Lauchhammer/Senftenberg. Am 12. November 2012 fand ein weiteres Informationsgespräch zwischen dem Bürgermeister der Stadt Lauchhammer, Roland Pohlenz und Vertretern der LMBV zu anstehenden und noch zu planenden Sanierungsmaßnahmen in und um Lauchhammer statt. LMBV-Sanierungsbereichsleiter Manfred Kolba ordnete zu Beginn die von der LMBV vorgesehenen, geplanten und in Genehmigung befindlichen Projekte in und um Lauchhammer in den Kontext des Folge-Verwaltungsabkommens zur Braunkohlesanierung bis 2017 ein. Darin nehmen die rund 25 komplexen Projektplanungen mit 146 Einzelvorhaben in den kommenden fünf Jahren einen prominenten und gewichtigen Raum in Südbrandenburg ein. Von der Aufgabenstellung, der Vorplanung über das Erwirken der Genehmigungs- und Ausführungsplanungen bis hin zur Umsetzung sind bestimmte Zeitansätze bei der Komplexität  der Grundsanierungs-Aufgabenstellungen in Lauchhammer unabdingbar.

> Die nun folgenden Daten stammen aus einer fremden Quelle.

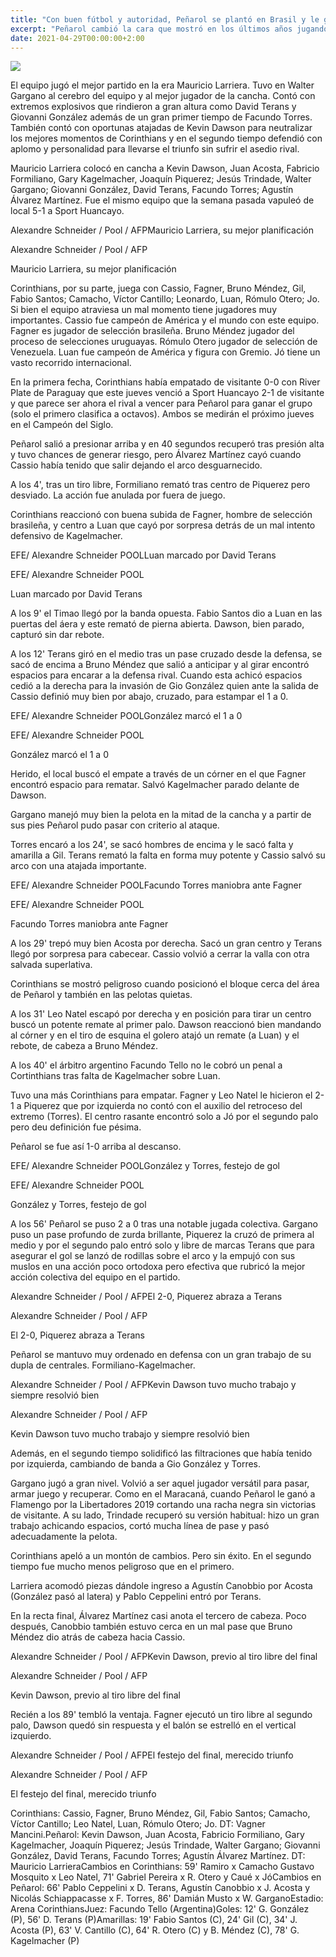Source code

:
 ```yaml
---
title: "Con buen fútbol y autoridad, Peñarol se plantó en Brasil y le ganó 2-0 a Corinthians"
excerpt: "Peñarol cambió la cara que mostró en los últimos años jugando de visitante venciendo a Corinthians con el fútbol de Gargano y oportunos goles de Gio González y Terans; quedó como único líder de su grupo en la Sudamericana"
date: 2021-04-29T00:00:00+2:00
---
```



<img src="https://media.cdnp.elobservador.com.uy/042021/1619738076631/000_992234.jpg?&amp;cw=600&amp;ch=365">


El equipo jugó el mejor partido en la era Mauricio Larriera. Tuvo en Walter Gargano al cerebro del equipo y al mejor jugador de la cancha. Contó con extremos explosivos que rindieron a gran altura como David Terans y Giovanni González además de un gran primer tiempo de Facundo Torres. También contó con oportunas atajadas de Kevin Dawson para neutralizar los mejores momentos de Corinthians y en el segundo tiempo defendió con aplomo y personalidad para llevarse el triunfo sin sufrir el asedio rival.


Mauricio Larriera colocó en cancha a Kevin Dawson, Juan Acosta, Fabricio Formiliano, Gary Kagelmacher, Joaquín Piquerez; Jesús Trindade, Walter Gargano; Giovanni González, David Terans, Facundo Torres; Agustín Álvarez Martínez. Fue el mismo equipo que la semana pasada vapuleó de local 5-1 a Sport Huancayo.


Alexandre Schneider / Pool / AFPMauricio Larriera, su mejor planificación


Alexandre Schneider / Pool / AFP


Mauricio Larriera, su mejor planificación


Corinthians, por su parte, juega con Cassio, Fagner, Bruno Méndez, Gil, Fabio Santos; Camacho, Víctor Cantillo; Leonardo, Luan, Rómulo Otero; Jo. Si bien el equipo atraviesa un mal momento tiene jugadores muy importantes. Cassio fue campeón de América y el mundo con este equipo. Fagner es jugador de selección brasileña. Bruno Méndez jugador del proceso de selecciones uruguayas. Rómulo Otero jugador de selección de Venezuela. Luan fue campeón de América y figura con Gremio. Jó tiene un vasto recorrido internacional.


En la primera fecha, Corinthians había empatado de visitante 0-0 con River Plate de Paraguay que este jueves venció a Sport Huancayo 2-1 de visitante y que parece ser ahora el rival a vencer para Peñarol para ganar el grupo (solo el primero clasifica a octavos). Ambos se medirán el próximo jueves en el Campeón del Siglo.


Peñarol salió a presionar arriba y en 40 segundos recuperó tras presión alta y tuvo chances de generar riesgo, pero Álvarez Martínez cayó cuando Cassio había tenido que salir dejando el arco desguarnecido.


A los 4', tras un tiro libre, Formiliano remató tras centro de Piquerez pero desviado. La acción fue anulada por fuera de juego.


Corinthians reaccionó con buena subida de Fagner, hombre de selección brasileña, y centro a Luan que cayó por sorpresa detrás de un mal intento defensivo de Kagelmacher.


EFE/ Alexandre Schneider POOLLuan marcado por David Terans


EFE/ Alexandre Schneider POOL


Luan marcado por David Terans


A los 9' el Timao llegó por la banda opuesta. Fabio Santos dio a Luan en las puertas del áera y este remató de pierna abierta. Dawson, bien parado, capturó sin dar rebote.


A los 12' Terans giró en el medio tras un pase cruzado desde la defensa, se sacó de encima a Bruno Méndez que salió a anticipar y al girar encontró espacios para encarar a la defensa rival. Cuando esta achicó espacios cedió a la derecha para la invasión de Gio González quien ante la salida de Cassio definió muy bien por abajo, cruzado, para estampar el 1 a 0.


EFE/ Alexandre Schneider POOLGonzález marcó el 1 a 0


EFE/ Alexandre Schneider POOL


González marcó el 1 a 0


Herido, el local buscó el empate a través de un córner en el que Fagner encontró espacio para rematar. Salvó Kagelmacher parado delante de Dawson.


Gargano manejó muy bien la pelota en la mitad de la cancha y a partir de sus pies Peñarol pudo pasar con criterio al ataque.


Torres encaró a los 24', se sacó hombres de encima y le sacó falta y amarilla a Gil. Terans remató la falta en forma muy potente y Cassio salvó su arco con una atajada importante.


EFE/ Alexandre Schneider POOLFacundo Torres maniobra ante Fagner


EFE/ Alexandre Schneider POOL


Facundo Torres maniobra ante Fagner


A los 29' trepó muy bien Acosta por derecha. Sacó un gran centro y Terans llegó por sorpresa para cabecear. Cassio volvió a cerrar la valla con otra salvada superlativa.


Corinthians se mostró peligroso cuando posicionó el bloque cerca del área de Peñarol y también en las pelotas quietas.


A los 31' Leo Natel escapó por derecha y en posición para tirar un centro buscó un potente remate al primer palo. Dawson reaccionó bien mandando al córner y en el tiro de esquina el golero atajó un remate (a Luan) y el rebote, de cabeza a Bruno Méndez.


A los 40' el árbitro argentino Facundo Tello no le cobró un penal a Cortinthians tras falta de Kagelmacher sobre Luan.


Tuvo una más Corinthians para empatar. Fagner y Leo Natel le hicieron el 2-1 a Piquerez que por izquierda no contó con el auxilio del retroceso del extremo (Torres). El centro rasante encontró solo a Jó por el segundo palo pero deu definición fue pésima.


Peñarol se fue así 1-0 arriba al descanso.


EFE/ Alexandre Schneider POOLGonzález y Torres, festejo de gol


EFE/ Alexandre Schneider POOL


González y Torres, festejo de gol


A los 56' Peñarol se puso 2 a 0 tras una notable jugada colectiva. Gargano puso un pase profundo de zurda brillante, Piquerez la cruzó de primera al medio y por el segundo palo entró solo y libre de marcas Terans que para asegurar el gol se lanzó de rodillas sobre el arco y la empujó con sus muslos en una acción poco ortodoxa pero efectiva que rubricó la mejor acción colectiva del equipo en el partido.


Alexandre Schneider / Pool / AFPEl 2-0, Piquerez abraza a Terans


Alexandre Schneider / Pool / AFP


El 2-0, Piquerez abraza a Terans


Peñarol se mantuvo muy ordenado en defensa con un gran trabajo de su dupla de centrales. Formiliano-Kagelmacher.


Alexandre Schneider / Pool / AFPKevin Dawson tuvo mucho trabajo y siempre resolvió bien


Alexandre Schneider / Pool / AFP


Kevin Dawson tuvo mucho trabajo y siempre resolvió bien


Además, en el segundo tiempo solidificó las filtraciones que había tenido por izquierda, cambiando de banda a Gio González y Torres.


Gargano jugó a gran nivel. Volvió a ser aquel jugador versátil para pasar, armar juego y recuperar. Como en el Maracaná, cuando Peñarol le ganó a Flamengo por la Libertadores 2019 cortando una racha negra sin victorias de visitante. A su lado, Trindade recuperó su versión habitual: hizo un gran trabajo achicando espacios, cortó mucha línea de pase y pasó adecuadamente la pelota.


Corinthians apeló a un montón de cambios. Pero sin éxito. En el segundo tiempo fue mucho menos peligroso que en el primero.


Larriera acomodó piezas dándole ingreso a Agustín Canobbio por Acosta (González pasó al latera) y Pablo Ceppelini entró por Terans.


En la recta final, Álvarez Martínez casi anota el tercero de cabeza. Poco después, Canobbio también estuvo cerca en un mal pase que Bruno Méndez dio atrás de cabeza hacia Cassio.


Alexandre Schneider / Pool / AFPKevin Dawson, previo al tiro libre del final


Alexandre Schneider / Pool / AFP


Kevin Dawson, previo al tiro libre del final


Recién a los 89' tembló la ventaja. Fagner ejecutó un tiro libre al segundo palo, Dawson quedó sin respuesta y el balón se estrelló en el vertical izquierdo.


Alexandre Schneider / Pool / AFPEl festejo del final, merecido triunfo


Alexandre Schneider / Pool / AFP


El festejo del final, merecido triunfo


Corinthians: Cassio, Fagner, Bruno Méndez, Gil, Fabio Santos; Camacho, Víctor Cantillo; Leo Natel, Luan, Rómulo Otero; Jo. DT: Vagner Mancini.Peñarol: Kevin Dawson, Juan Acosta, Fabricio Formiliano, Gary Kagelmacher, Joaquín Piquerez; Jesús Trindade, Walter Gargano; Giovanni González, David Terans, Facundo Torres; Agustín Álvarez Martínez. DT: Mauricio LarrieraCambios en Corinthians: 59' Ramiro x Camacho Gustavo Mosquito x Leo Natel, 71' Gabriel Pereira x R. Otero y Caué x JóCambios en Peñarol: 66' Pablo Ceppelini x D. Terans, Agustín Canobbio x J. Acosta y Nicolás Schiappacasse x F. Torres, 86' Damián Musto x W. GarganoEstadio: Arena CorinthiansJuez: Facundo Tello (Argentina)Goles: 12' G. González (P), 56' D. Terans (P)Amarillas: 19' Fabio Santos (C), 24' Gil (C), 34' J. Acosta (P), 63' V. Cantillo (C), 64' R. Otero (C) y B. Méndez (C), 78' G. Kagelmacher (P)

Im Zuge der Untersuchungen von Altkippen im Auftrage des Landes Brandenburg wurden in Lauchhammer auch Bebauungen auf Altkippen lokalisiert, für die die LMBV ebenso Lösungsansätze erarbeitet. Dazu gehören die Ausdehnung von Drainage-Maßnahmen wie am Pappelweg, wo 2012 bereits fünf Brunnen realisiert worden und 2013 der zweite Bauabschnitt mit weiteren neun Brunnen umgesetzt werden soll. Mit dem Ansteigen des Grundwassers könnten mittelfristig auch andere Altkippen gefährdet sein. Mit möglicherweise Betroffenen hat die LMBV bereits erste Gespräche und Verhandlungen aufgenommen, insbesondere dort, wo ein künftiger alternativer Standort unabdingbar ist. Für das Restloch 35 werden zurzeit mehrere Varianten zur Sicherung des Teiches betrachtet, darunter eine grundwasserferne Schließung. Die LMBV sicherte nach Vorliegen von Entscheidungen eine rechtzeitige Information an die DAV-Ortsgruppe und ggf. ein umweltverträgliches Abfischen im Wehlenteich zu. Weiterhin wurden beispielsweise auch Lösungen am Restloch 38 mit Verdichtungen von Uferbereichen, einer Entschlammung und anschließender Abflachung von Uferbereichen geprüft und sollen genehmigungsreif gemacht werden. Weitere Sicherungs-Vorhaben betreffen die Grubenteichsiedlung, die Schlosssiedlung und die Ortrander Straße. Diese Vorhaben werden in der breiter angelegten Arbeitsgruppe Strukturanpassungen weiter verfolgt.